Created on the site of a former quarry, the cemetery occupies over 100 hectares, most of which is heavily-planted pine forest, within which small graves are located at regular though not mathematical intervals. Many critics have drawn attention to how absolutely different this cemetery is from the classical, highly formalised, Père-Lachaise, in which the visitor’s emotions are highly regulated by the formality of the setting. In contrast, in the Stockholm Woodland Cemetery, there are, in Andersson’s words, ‘feelings of landscapes of many different sorts, such as hope and happiness, sorrow and despair, death and resurrection. It is an environment full of feelings that facilitiate contact between the inner and outer landscapes.’
The cemetery is extensive and inviting: long forest paths cut through woodland, with distant views of Greek-columned chapels and sudden openings with circular garden settings and running water. There are tens of thousands of small headstones in these woodland forests, all immaculately maintained. It is clear that severe restrictions on the size of headstone are imposed, and there are no sculptural monuments, as befits the rather austere Lutheran culture which still informs much Swedish architecture and design. Although at times there may be more than fifty gardening staff at work at the cemetery - the scale of which suggests it was planned to act as the principal cemetery for Stockholmers in the decades, if not centuries, to come - it doesn’t feel as if it was designed to be maintained as a landscape of ‘mass production’. Quite the opposite: it has an intimate and other-worldly feel once one is alone in the woods.

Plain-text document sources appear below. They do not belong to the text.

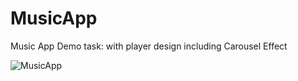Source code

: # MusicApp
Music App Demo task: with player design including Carousel Effect



![MusicApp](https://user-images.githubusercontent.com/42872628/84508090-b1cab300-acb9-11ea-8cbb-a1c636c8ccaf.png)
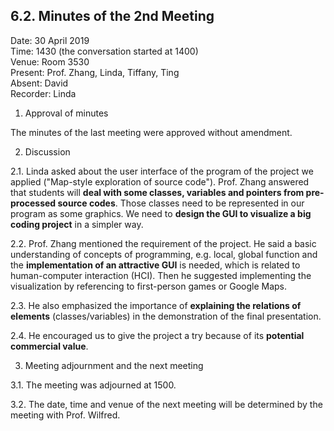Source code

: ## 6.2. Minutes of the 2nd Meeting

Date: 30 April 2019\
Time: 1430 (the conversation started at 1400)\
Venue: Room 3530\
Present: Prof. Zhang, Linda, Tiffany, Ting\
Absent: David\
Recorder: Linda

1. Approval of minutes

The minutes of the last meeting were approved without amendment.

2. Discussion

2.1. Linda asked about the user interface of the program of the project we applied ("Map-style exploration of source code").
Prof. Zhang answered that students will **deal with some classes, variables and pointers from pre-processed source codes**.
Those classes need to be represented in our program as some graphics.
We need to **design the GUI to visualize a big coding project** in a simpler way.

2.2. Prof. Zhang mentioned the requirement of the project.
He said a basic understanding of concepts of programming, e.g. local, global function and the **implementation of an attractive GUI** is needed, which is related to human-computer interaction (HCI).
Then he suggested implementing the visualization by referencing to first-person games or Google Maps.

2.3. He also emphasized the importance of **explaining the relations of elements** (classes/variables) in the demonstration of the final presentation.

2.4. He encouraged us to give the project a try because of its **potential commercial value**.

3. Meeting adjournment and the next meeting

3.1. The meeting was adjourned at 1500.

3.2. The date, time and venue of the next meeting will be determined by the meeting with Prof. Wilfred.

There is no doubt that Asplund and Lewerentz were in close touch with the aesthetic and social movements of their time, and deeply influenced by them. One of these shifts was the rejection by many artists of the classical or picturesque tradition in landscape painting, in favour of wilder, more of marginal landscapes and forms of representation. The shift was from manners to moods. The art historian, Nina Lübbren, has described the new mood of this era, developed out of a suddenly discovered - or artfully constructed - passion for moorlands, pine forests, chilly streams and lakes, sand-dunes, coastal villages, and vast open skies, as an ‘immersive aesthetic’, where the untamed representation of nature almost overwhelms the viewer, drawing them not only into these wild settings, but at the same time seeking a new correspondence between the shadowy woodland interior and the inner self.